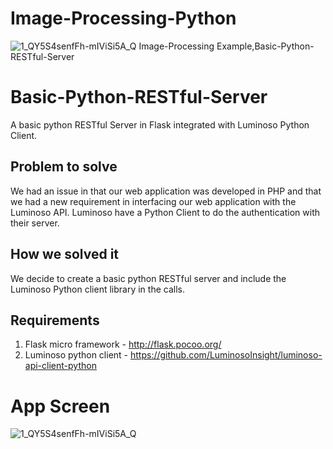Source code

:  
# Image-Processing-Python
![1_QY5S4senfFh-mIViSi5A_Q](https://user-images.githubusercontent.com/32498472/74738094-3f941580-5267-11ea-9c57-5d660a2a78ad.jpg)
Image-Processing Example,Basic-Python-RESTful-Server

Basic-Python-RESTful-Server
===========================

A basic python RESTful Server in Flask integrated with Luminoso Python Client.

## Problem to solve

We had an issue in that our web application was developed in PHP and that we had a new requirement in interfacing our web application with the Luminoso API. Luminoso have a Python Client to do the authentication with their server.

## How we solved it

We decide to create a basic python RESTful server and include the Luminoso Python client library in the calls.

## Requirements

1. Flask micro framework - http://flask.pocoo.org/
2. Luminoso python client - https://github.com/LuminosoInsight/luminoso-api-client-python

# App Screen

![1_QY5S4senfFh-mIViSi5A_Q](https://user-images.githubusercontent.com/32498472/74737915-e4fab980-5266-11ea-9a46-edc314d97e2a.png)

* About this exercise *
Leave every picture out and output the records exactly.

* Reply *
Source code

:  
# Image-Processing-Python
![1_QY5S4senfFh-mIViSi5A_Q](https://user-images.githubusercontent.com/32498472/74738094-3f941580-5267-11ea-9c57-5d660a2a78ad.jpg)
Image-Processing Example,Basic-Python-RESTful-Server

Basic-Python-RESTful-Server
===========================

A basic python RESTful Server in Flask integrated with Luminoso Python Client.

## Problem to solve

We had an issue in that our web application was developed in PHP and that we had a new requirement in interfacing our web application with the Luminoso API. Luminoso have a Python Client to do the authentication with their server.

## How we solved it

We decide to create a basic python RESTful server and include the Luminoso Python client library in the calls.

## Requirements

1. Flask micro framework - http://flask.pocoo.org/
2. Luminoso python client - https://github.com/LuminosoInsight/luminoso-api-client-python

# App Screen

![1_QY5S4senfFh-mIViSi5A_Q](https://user-images.githubusercontent.com/32498472/74737915-e4fab980-5266-11ea-9a46-edc314d97e2a.png)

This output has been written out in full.